On the other hand, feeding extra fries and soda to a kid is a near crime. One of the problems with the unspoken agreement Americans have on child rearing is: most Americans agree that it is okay to give a crying kid some sugar to quiet him down. I can already hear parents screaming all over America: Not me!

Sorry Mr. And Mrs. American and all the ships at sea, I was there behind you in the shopping mall when you shoved that candy in your kids mouth. I was there walking past you in the grocery store when you stopped to shove a cookie in your child’s mouth. Hey, if you want to say you were not aware of how often you do this, or how often the babysitter does it, or how often Grandma does it, or how often day care and the kindergarten teacher do it, then fine.
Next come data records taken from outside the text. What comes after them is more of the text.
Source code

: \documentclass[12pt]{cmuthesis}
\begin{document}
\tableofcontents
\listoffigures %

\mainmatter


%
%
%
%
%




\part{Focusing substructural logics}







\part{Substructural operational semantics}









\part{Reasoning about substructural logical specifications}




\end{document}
But I have, while minding my own business and not knowing you from Adam or Eve, inadvertently watched you shove sugar in your kids mouth-or potato chips-to keep him from crying. Until we all get to the point when we can stand kids crying, or parents get to the point where they shove an apple into a kids mouth rather than some processed garbage, America’s kids will get fatter.

By the way, you can feed your kid at McDonald’s. Buy him a burger off the dollar menu. Don’t buy him any fries. Buy a salad and split it between the two of you. Have water for a drink. A perfectly acceptable meal with no excess sugar. There is after all no minimum daily requirement for refined sugar.